Plus, since this game is not completely user friendly due to the keyboard layout, –we have keys for movement for forward, backward, left, right, up, and down, there are two keys (one for the left arm and one for the right), plus whatever keys will need to be added in future, I thought to add a keyboard configuration option. The way the keys will work in this new version are w a s and d for directional movement, r and f for up and down, (climbing ladders and controlling your jet pack), left and right shift being held down for the respective arms, enter to throw items, i to deposit them into inventory, and space to place. However, due to the complaints that will likely come about due to this rather odd key configuration, I’m working on a way for all aforementioned keys to be customized.
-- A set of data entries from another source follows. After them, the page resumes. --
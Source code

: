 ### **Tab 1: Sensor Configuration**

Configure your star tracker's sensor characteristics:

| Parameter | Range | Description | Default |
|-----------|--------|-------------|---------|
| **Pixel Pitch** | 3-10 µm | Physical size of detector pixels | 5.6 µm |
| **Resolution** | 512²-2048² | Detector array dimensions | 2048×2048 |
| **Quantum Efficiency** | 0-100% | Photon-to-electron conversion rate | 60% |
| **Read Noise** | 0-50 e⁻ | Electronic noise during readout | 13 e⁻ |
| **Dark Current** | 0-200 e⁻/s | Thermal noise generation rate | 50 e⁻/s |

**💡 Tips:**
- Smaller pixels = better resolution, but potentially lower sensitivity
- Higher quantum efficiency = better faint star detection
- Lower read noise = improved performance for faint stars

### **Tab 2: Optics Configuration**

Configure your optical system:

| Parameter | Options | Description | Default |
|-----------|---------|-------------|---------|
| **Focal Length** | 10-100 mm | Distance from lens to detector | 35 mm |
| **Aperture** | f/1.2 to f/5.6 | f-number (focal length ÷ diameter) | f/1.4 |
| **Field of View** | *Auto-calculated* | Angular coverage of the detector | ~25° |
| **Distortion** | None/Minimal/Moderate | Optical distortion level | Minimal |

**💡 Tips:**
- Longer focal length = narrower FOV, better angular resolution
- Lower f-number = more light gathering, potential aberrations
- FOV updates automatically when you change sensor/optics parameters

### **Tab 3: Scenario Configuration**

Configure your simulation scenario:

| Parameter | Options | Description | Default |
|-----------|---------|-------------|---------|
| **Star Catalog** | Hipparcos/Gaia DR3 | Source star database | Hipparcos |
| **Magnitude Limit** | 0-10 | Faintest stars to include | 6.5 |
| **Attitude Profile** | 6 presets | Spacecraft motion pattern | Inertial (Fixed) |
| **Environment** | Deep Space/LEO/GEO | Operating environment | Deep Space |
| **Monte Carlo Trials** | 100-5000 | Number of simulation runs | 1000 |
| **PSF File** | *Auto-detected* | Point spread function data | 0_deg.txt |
Aside from that, I’m really interested to see how three dimensional building will turn out in an audio only game. I don’t suspect it will be different from other audio games in terms of navigation, but we’ll just have to see, since the player will actually be constructing 3d structures without being able to feel or have them described to them.
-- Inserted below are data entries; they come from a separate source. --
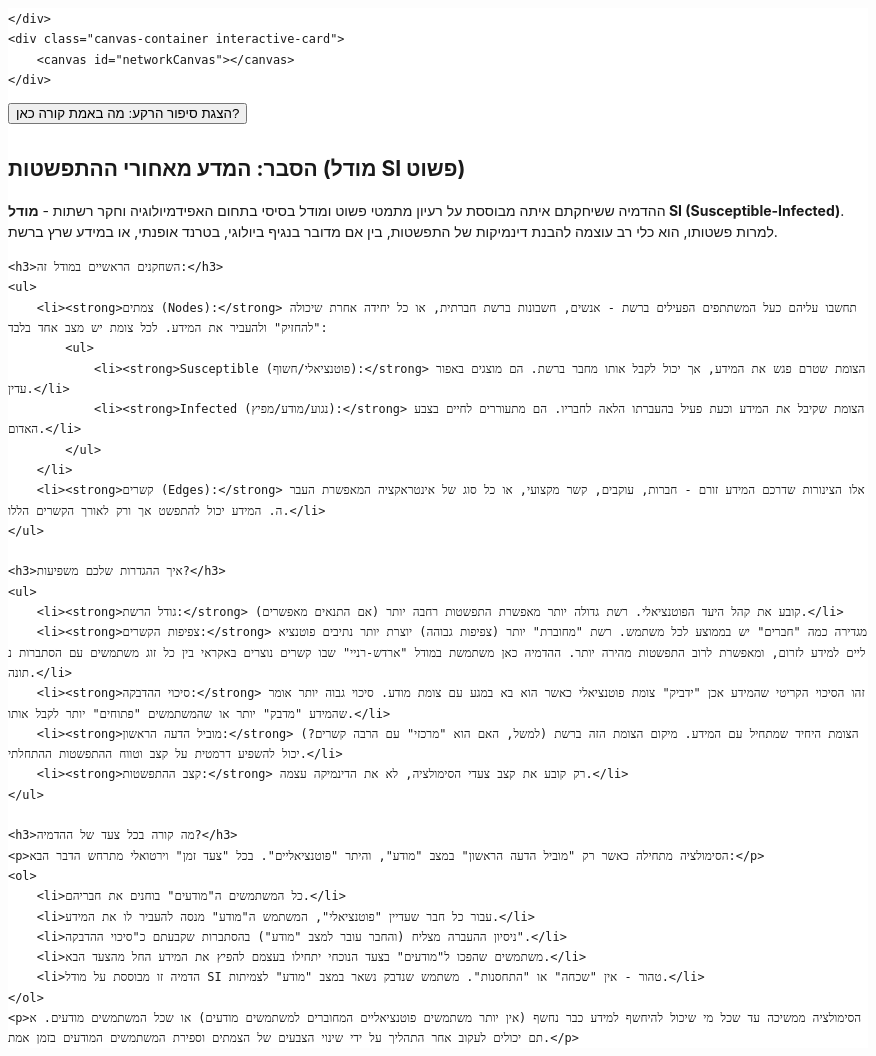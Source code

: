     </div>
    <div class="canvas-container interactive-card">
        <canvas id="networkCanvas"></canvas>
    </div>
</div>

<button id="toggleExplanationBtn" class="explanation-button action-button secondary">הצגת סיפור הרקע: מה באמת קורה כאן?</button>

<div id="explanation" class="explanation-section interactive-card hidden">
    <h2>הסבר: המדע מאחורי ההתפשטות (מודל SI פשוט)</h2>
    <p>ההדמיה ששיחקתם איתה מבוססת על רעיון מתמטי פשוט ומודל בסיסי בתחום האפידמיולוגיה וחקר רשתות - <strong>מודל SI (Susceptible-Infected)</strong>. למרות פשטותו, הוא כלי רב עוצמה להבנת דינמיקות של התפשטות, בין אם מדובר בנגיף ביולוגי, בטרנד אופנתי, או במידע שרץ ברשת.</p>

    <h3>השחקנים הראשיים במודל זה:</h3>
    <ul>
        <li><strong>צמתים (Nodes):</strong> תחשבו עליהם כעל המשתתפים הפעילים ברשת - אנשים, חשבונות ברשת חברתית, או כל יחידה אחרת שיכולה "להחזיק" ולהעביר את המידע. לכל צומת יש מצב אחד בלבד:
            <ul>
                <li><strong>Susceptible (פוטנציאלי/חשוף):</strong> הצומת שטרם פגש את המידע, אך יכול לקבל אותו מחבר ברשת. הם מוצגים באפור עדין.</li>
                <li><strong>Infected (נגוע/מודע/מפיץ):</strong> הצומת שקיבל את המידע וכעת פעיל בהעברתו הלאה לחבריו. הם מתעוררים לחיים בצבע האדום.</li>
            </ul>
        </li>
        <li><strong>קשרים (Edges):</strong> אלו הצינורות שדרכם המידע זורם - חברות, עוקבים, קשר מקצועי, או כל סוג של אינטראקציה המאפשרת העברה. המידע יכול להתפשט אך ורק לאורך הקשרים הללו.</li>
    </ul>

    <h3>איך ההגדרות שלכם משפיעות?</h3>
    <ul>
        <li><strong>גודל הרשת:</strong> קובע את קהל היעד הפוטנציאלי. רשת גדולה יותר מאפשרת התפשטות רחבה יותר (אם התנאים מאפשרים).</li>
        <li><strong>צפיפות הקשרים:</strong> מגדירה כמה "חברים" יש בממוצע לכל משתמש. רשת "מחוברת" יותר (צפיפות גבוהה) יוצרת יותר נתיבים פוטנציאליים למידע לזרום, ומאפשרת לרוב התפשטות מהירה יותר. ההדמיה כאן משתמשת במודל "ארדש-רניי" שבו קשרים נוצרים באקראי בין כל זוג משתמשים עם הסתברות נתונה.</li>
        <li><strong>סיכוי ההדבקה:</strong> זהו הסיכוי הקריטי שהמידע אכן "ידביק" צומת פוטנציאלי כאשר הוא בא במגע עם צומת מודע. סיכוי גבוה יותר אומר שהמידע "מדבק" יותר או שהמשתמשים "פתוחים" יותר לקבל אותו.</li>
        <li><strong>מוביל הדעה הראשון:</strong> הצומת היחיד שמתחיל עם המידע. מיקום הצומת הזה ברשת (למשל, האם הוא "מרכזי" עם הרבה קשרים?) יכול להשפיע דרמטית על קצב וטווח ההתפשטות ההתחלתי.</li>
        <li><strong>קצב ההתפשטות:</strong> רק קובע את קצב צעדי הסימולציה, לא את הדינמיקה עצמה.</li>
    </ul>

    <h3>מה קורה בכל צעד של ההדמיה?</h3>
    <p>הסימולציה מתחילה כאשר רק "מוביל הדעה הראשון" במצב "מודע", והיתר "פוטנציאליים". בכל "צעד זמן" וירטואלי מתרחש הדבר הבא:</p>
    <ol>
        <li>כל המשתמשים ה"מודעים" בוחנים את חבריהם.</li>
        <li>עבור כל חבר שעדיין "פוטנציאלי", המשתמש ה"מודע" מנסה להעביר לו את המידע.</li>
        <li>ניסיון ההעברה מצליח (והחבר עובר למצב "מודע") בהסתברות שקבעתם כ"סיכוי ההדבקה".</li>
        <li>משתמשים שהפכו ל"מודעים" בצעד הנוכחי יתחילו בעצמם להפיץ את המידע החל מהצעד הבא.</li>
        <li>הדמיה זו מבוססת על מודל SI טהור - אין "שכחה" או "התחסנות". משתמש שנדבק נשאר במצב "מודע" לצמיתות.</li>
    </ol>
    <p>הסימולציה ממשיכה עד שכל מי שיכול להיחשף למידע כבר נחשף (אין יותר משתמשים פוטנציאליים המחוברים למשתמשים מודעים) או שכל המשתמשים מודעים. אתם יכולים לעקוב אחר התהליך על ידי שינוי הצבעים של הצמתים וספירת המשתמשים המודעים בזמן אמת.</p>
That concludes tonight’s post, mostly anyway. Since I promised audio demos, I’ll provide this one for S Quad Racing since the Matt the Terrorist engine test is not in much of a playable state at the moment. Enjoy.

Play

Thanks for reading,
type you later,
Steve.

A Long Awaited Update

Hey guys,
Steve here.
So, it’s been nearly two months since I last posted here? Seriously? There’s no way I can believe that. Time has flown by these last couple of months. And when I said it would be one or two weeks, instead of four, before I posted again, only the last part of that statement was true. Unless, of course, I meant one or two months, not weeks.
Over the last month and a half, I did some work on S Quad Racing, though not as much as, perhaps, I should have. Nonetheless, I completed a few things, such as adding proper menu sounds, improving the artificial intelligence’s, well… intelligence, Creating an achievements system complete with the possibility to earn experience points, and completely fixing all bugs that could be found in the game thus far, but that’s about it. I sat down and wrote an outline for Arcade Mode, and will try to compose a sort of to-do list, so I can at least try to structure my coding into priorities, something I have failed at doing in the past. This is not to say I’ll end up sticking to that, but it’s worth trying.
On a loosely related note, the very basics of Matt the Terrorist have been established, in the form of a primitive, and I mean extremely primitive, game where all you can do is walk around. There’s a platform that spawns, but you can’t even interact with that, yet. But I guess every game has it’s starting point. To my credit, even though you can only walk around, tiles have a property called thickness. And for platforms, depending on the thickness, a different footstep sound will play. For example, if the thickness is 10.0, it will play the sound of walking on stable wooden boards. However, by the time it gets to 2.0 or lower, you will hear yourself walking on very unstable wood. So even though the game seems primitive, I’m still a bit proud of myself for what I did manage to code in under an hour.
In other news, part of the reason I haven’t been coding and writing as much, is my recent spike in gaming. Recently, Danny and I have been playing a two player pong game, created by Dragon Apps. I must say, I kind of feel bad for Danny. Because out of all the matches we’ve played, and I’d say that’s about four or five, he hasn’t won a single one. We’ve played one “long” game, where the winner was the one to reach a score of 21, and the rest were “short” games, in which 11 was the winning score. The closest he came to winning was the long game, where he managed to achieve a score of 16 give or take, due to a streak of complete failures on my part. That’s okay. Because even after several months of frequently playing, he still owns me on Audio Quake most of the time, so I think we’re even.
That wraps up this post. I’m not necessarily done catching up, but I’ll save the rest for a later post. Do not worry, this is not, my last post of 2015. I’m not sure what happened that got me out of blogging in October, causing that lengthy silence (besides that poem), but it won’t happen. I’ll blog again next week, I mean it this time.
Thanks for reading,
type you later,
Steve.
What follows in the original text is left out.